Naive Bayes is the simplest and fastest classification algorithm for a large chunk of data. In various applications such as spam filtering, text classification, sentiment analysis, and recommendation systems, Naive Bayes classifier is used successfully. It uses the Bayes probability theorem for unknown class prediction.

The Bayes theorem is used by the Naive Bayes Classifier to forecast membership probabilities for each class, such as the likelihood that a given record or data point belongs to that class. The most likely class is defined as the one having the highest probability.

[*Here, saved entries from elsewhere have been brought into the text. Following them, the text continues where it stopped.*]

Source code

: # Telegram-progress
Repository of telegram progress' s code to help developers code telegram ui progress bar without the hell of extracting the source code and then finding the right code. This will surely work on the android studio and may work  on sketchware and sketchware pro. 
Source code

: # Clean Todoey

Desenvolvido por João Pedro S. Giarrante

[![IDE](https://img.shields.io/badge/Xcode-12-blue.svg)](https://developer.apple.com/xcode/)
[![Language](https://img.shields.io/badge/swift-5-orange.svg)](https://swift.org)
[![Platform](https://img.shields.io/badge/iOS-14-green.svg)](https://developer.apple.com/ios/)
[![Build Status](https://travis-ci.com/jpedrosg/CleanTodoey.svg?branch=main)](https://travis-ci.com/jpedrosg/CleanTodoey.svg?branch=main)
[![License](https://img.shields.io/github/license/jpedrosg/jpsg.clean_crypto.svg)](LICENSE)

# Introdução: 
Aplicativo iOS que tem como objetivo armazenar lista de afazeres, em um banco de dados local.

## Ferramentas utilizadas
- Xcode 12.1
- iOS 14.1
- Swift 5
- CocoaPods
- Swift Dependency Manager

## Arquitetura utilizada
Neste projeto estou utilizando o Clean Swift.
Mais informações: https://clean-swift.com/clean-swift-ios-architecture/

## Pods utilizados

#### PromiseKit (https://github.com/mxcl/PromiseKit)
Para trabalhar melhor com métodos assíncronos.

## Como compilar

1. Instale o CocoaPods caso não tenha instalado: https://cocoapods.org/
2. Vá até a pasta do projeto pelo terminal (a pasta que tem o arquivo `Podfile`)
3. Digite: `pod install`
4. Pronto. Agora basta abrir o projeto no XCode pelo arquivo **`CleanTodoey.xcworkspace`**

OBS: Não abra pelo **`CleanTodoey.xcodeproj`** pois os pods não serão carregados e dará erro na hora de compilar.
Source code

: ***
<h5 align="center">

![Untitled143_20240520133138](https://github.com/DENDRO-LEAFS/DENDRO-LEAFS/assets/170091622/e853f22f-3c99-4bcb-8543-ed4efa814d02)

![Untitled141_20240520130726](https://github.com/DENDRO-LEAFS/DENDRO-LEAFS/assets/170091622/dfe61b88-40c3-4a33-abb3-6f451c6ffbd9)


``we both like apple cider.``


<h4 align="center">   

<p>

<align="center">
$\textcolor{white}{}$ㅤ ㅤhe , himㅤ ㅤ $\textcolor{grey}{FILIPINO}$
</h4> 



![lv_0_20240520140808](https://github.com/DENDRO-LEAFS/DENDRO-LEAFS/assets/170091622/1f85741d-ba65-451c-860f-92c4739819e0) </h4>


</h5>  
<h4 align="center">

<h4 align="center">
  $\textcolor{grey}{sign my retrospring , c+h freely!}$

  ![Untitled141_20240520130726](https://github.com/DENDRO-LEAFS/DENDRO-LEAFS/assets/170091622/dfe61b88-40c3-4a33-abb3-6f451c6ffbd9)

![image.png](attachment:image.png)

In [1]:
import pandas as pd
from sklearn.model_selection import train_test_split
from sklearn.feature_extraction.text import CountVectorizer

In [5]:
data = pd.read_csv('dataset/app_review.csv')
data.head()

Unnamed: 0,package_name,review,polarity
0,com.facebook.katana,privacy at least put some option appear offli...,0
1,com.facebook.katana,"messenger issues ever since the last update, ...",0
2,com.facebook.katana,profile any time my wife or anybody has more ...,0
3,com.facebook.katana,the new features suck for those of us who don...,0
4,com.facebook.katana,forced reload on uploading pic on replying co...,0


In [6]:
def preprocess_data(data):
    # Remove package name as it's not relevant
    data = data.drop('package_name', axis=1)
    # Convert text to lowercase
    data['review'] = data['review'].str.strip().str.lower()
    return data
data = preprocess_data(data)
data.head()

Unnamed: 0,review,polarity
0,privacy at least put some option appear offlin...,0
1,"messenger issues ever since the last update, i...",0
2,profile any time my wife or anybody has more t...,0
3,the new features suck for those of us who don'...,0
4,forced reload on uploading pic on replying com...,0


In [7]:
# Split into training and testing data
x = data['review']
y = data['polarity']
x, x_test, y, y_test = train_test_split(x,y, stratify=y, test_size=0.25, random_state=42)

In [8]:
# Vectorize text reviews to numbers
vec = CountVectorizer(stop_words='english')
x = vec.fit_transform(x).toarray()
x_test = vec.transform(x_test).toarray()

In [9]:
from sklearn.naive_bayes import MultinomialNB
model = MultinomialNB()
model.fit(x, y)

MultinomialNB(alpha=1.0, class_prior=None, fit_prior=True)

In [15]:
print(model.score(x_test, y_test))
print(model.predict(vec.transform(['Love this app simply awesome!'])))
print(model.predict(vec.transform(['Its getting stuck alot while using the app'])))

0.8565022421524664
[1]
[0]


array([0], dtype=int64)